Monday, March 01, 2010

They're looting the Food King!

Here we have a couple of lede stories (WashPost at top, below) that appear to be about the same country but were actually written about entirely different worlds.

Fox first. There's no evidence in the story to support the hed "Looting mounts," but it's not fictional in the same way as (say) Fox's coverage of the ACORN pseudo-scandal. It's a fairly common bit of news routine: proclaiming a statistical relationship that ought to be there, even if it isn't, because this is important stuff we're telling you about here. And, after all, if you're reporting a Trend, you can overlook how little your coverage has advanced from yesterday's.

The bigger point, though, is how quickly and persistently the mythology of disaster rises to the top of disaster coverage. It's been noted for decades that the staple elements of disaster stories -- looting,* panic, disorder, helplessness -- often bear little or no relation to what's happening on the ground. That's not to say your eyes are deceiving you, or that people aren't taking food (or microwave ovens) out of grocery stories, but it should suggest that it's rarely if ever as widespread, pertinent or threatening as it's made out to be.

Disaster myths are by no means the sole province of Fox and the tabloid sector. Coverage on public radio's "The Takeaway"** today has been fairly apocalyptic -- more precisely, apocalyptic in the studio and fairly calm at the scene. Is Chile on the brink of collapse? (No, it's a stable democracy.) Will America rush in and save the day? (Chile was among the first to get S&R teams to Haiti, we're told.) Has the country gone dystopian on us? (No, says the US ambassador, stores are open in the capital and government is back at work.)

And in a way, that gets us back to the Washington Post hed, which is exceptional for two reasons. One, it's about mitigation, which is the phase of the disaster cycle*** that never gets covered -- certainly not at the top of the front. That's understandable, because mitigation tends to be about stuff like warning systems and building codes, but unfortunate, because warning systems and building codes often have a very direct relationship to how well you (and your property) survive the next disaster.

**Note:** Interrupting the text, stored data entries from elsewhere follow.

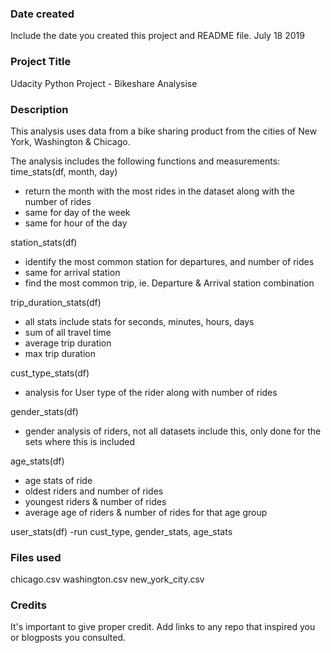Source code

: ### Date created
Include the date you created this project and README file.
July 18 2019
### Project Title
Udacity Python Project - Bikeshare Analysise

### Description
This analysis uses data from a bike sharing product from the cities of New York, Washington & Chicago. 

The analysis includes the following functions and measurements:
time_stats(df, month, day)
- return the month with the most rides in the dataset along with the number of rides
- same for day of the week
- same for hour of the day

station_stats(df)
- identify the most common station for departures, and number of rides
- same for arrival station
- find the most common trip, ie. Departure & Arrival station combination

trip_duration_stats(df)
- all stats include stats for seconds, minutes, hours, days
- sum of all travel time
- average trip duration
- max trip duration

cust_type_stats(df)
- analysis for User type of the rider along with number of rides

gender_stats(df)
- gender analysis of riders, not all datasets include this, only done for the sets where this is included

age_stats(df)
- age stats of ride
- oldest riders and number of rides
- youngest riders & number of rides
- average age of riders & number of rides for that age group

user_stats(df)
-run cust_type, gender_stats, age_stats

### Files used
chicago.csv
washington.csv
new_york_city.csv

### Credits
It's important to give proper credit. Add links to any repo that inspired you or blogposts you consulted.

Two, as you've probably noticed, this is an era of deeply screwed-up political discourse. If any sentiment seems more commonplace than "show me where it says the gubmint can take mah money," it's "when did you ever see a gubmint program that works HUH?" Well, that's what mitigation does. The gubmint takes your money and holds developers' toes to the fire (or raises the levees), and fewer houses fall apart in the next hurricane. Neat, isn't it?

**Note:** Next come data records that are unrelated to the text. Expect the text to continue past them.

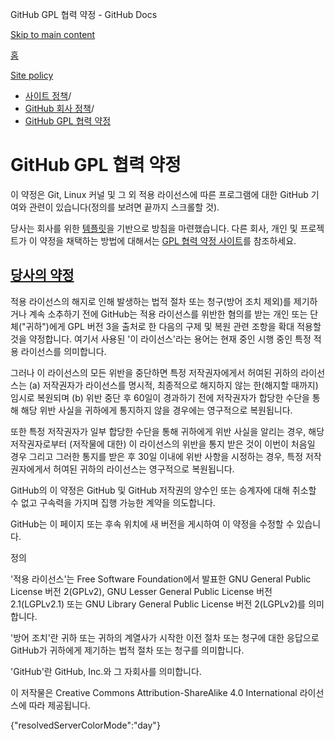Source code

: GitHub GPL 협력 약정 - GitHub Docs

[Skip to main content](#main-content)

[홈](/ko)

[Site policy](/ko/site-policy)

* [사이트 정책](/ko/site-policy)/
* [GitHub 회사 정책](/ko/site-policy/github-company-policies)/
* [GitHub GPL 협력 약정](/ko/site-policy/github-company-policies/github-gpl-cooperation-commitment)

GitHub GPL 협력 약정
==========

이 약정은 Git, Linux 커널 및 그 외 적용 라이선스에 따른 프로그램에 대한 GitHub 기여와 관련이 있습니다(정의를 보려면 끝까지 스크롤할 것).

당사는 회사를 위한 [템플릿](https://github.com/gplcc/gplcc/blob/master/Company/GPL%20Cooperation%20Commitment-Company-Template.md)을 기반으로 방침을 마련했습니다. 다른 회사, 개인 및 프로젝트가 이 약정을 채택하는 방법에 대해서는 [GPL 협력 약정 사이트](https://gplcc.github.io/gplcc/)를 참조하세요.

[당사의 약정](#our-commitment)
----------

적용 라이선스의 해지로 인해 발생하는 법적 절차 또는 청구(방어 조치 제외)를 제기하거나 계속 소추하기 전에 GitHub는 적용 라이선스를 위반한 혐의를 받는 개인 또는 단체("귀하")에게 GPL 버전 3을 출처로 한 다음의 구제 및 복원 관련 조항을 확대 적용할 것을 약정합니다. 여기서 사용된 '이 라이선스'라는 용어는 현재 중인 시행 중인 특정 적용 라이선스를 의미합니다.

그러나 이 라이선스의 모든 위반을 중단하면 특정 저작권자에게서 허여된 귀하의 라이선스는 (a) 저작권자가 라이선스를 명시적, 최종적으로 해지하지 않는 한(해지할 때까지) 임시로 복원되며 (b) 위반 중단 후 60일이 경과하기 전에 저작권자가 합당한 수단을 통해 해당 위반 사실을 귀하에게 통지하지 않을 경우에는 영구적으로 복원됩니다.

또한 특정 저작권자가 일부 합당한 수단을 통해 귀하에게 위반 사실을 알리는 경우, 해당 저작권자로부터 (저작물에 대한) 이 라이선스의 위반을 통지 받은 것이 이번이 처음일 경우 그리고 그러한 통지를 받은 후 30일 이내에 위반 사항을 시정하는 경우, 특정 저작권자에게서 허여된 귀하의 라이선스는 영구적으로 복원됩니다.

GitHub의 이 약정은 GitHub 및 GitHub 저작권의 양수인 또는 승계자에 대해 취소할 수 없고 구속력을 가지며 집행 가능한 계약을 의도합니다.

GitHub는 이 페이지 또는 후속 위치에 새 버전을 게시하여 이 약정을 수정할 수 있습니다.

정의

'적용 라이선스'는 Free Software Foundation에서 발표한 GNU General Public License 버전 2(GPLv2), GNU Lesser General Public License 버전 2.1(LGPLv2.1) 또는 GNU Library General Public License 버전 2(LGPLv2)를 의미합니다.

'방어 조치'란 귀하 또는 귀하의 계열사가 시작한 이전 절차 또는 청구에 대한 응답으로 GitHub가 귀하에게 제기하는 법적 절차 또는 청구를 의미합니다.

'GitHub'란 GitHub, Inc.와 그 자회사를 의미합니다.

이 저작물은 Creative Commons Attribution-ShareAlike 4.0 International 라이선스에 따라 제공됩니다.

{"resolvedServerColorMode":"day"}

Fox is just doing what journalism does when the peasants start looting the Food King. The Post is actually contributing to the overall conversation about disasters, gubmint and money, and for that it ought to be commended.

* What exactly constitutes "looting" is a different issue; The Ridger gathered some good discussions of the topic during the Haiti quake's aftermath.
** Which I still find pretty execrable, but compared with the commercial radio networks ...
*** One fairly standard way of breaking it down is warning, impact, recovery, mitigation.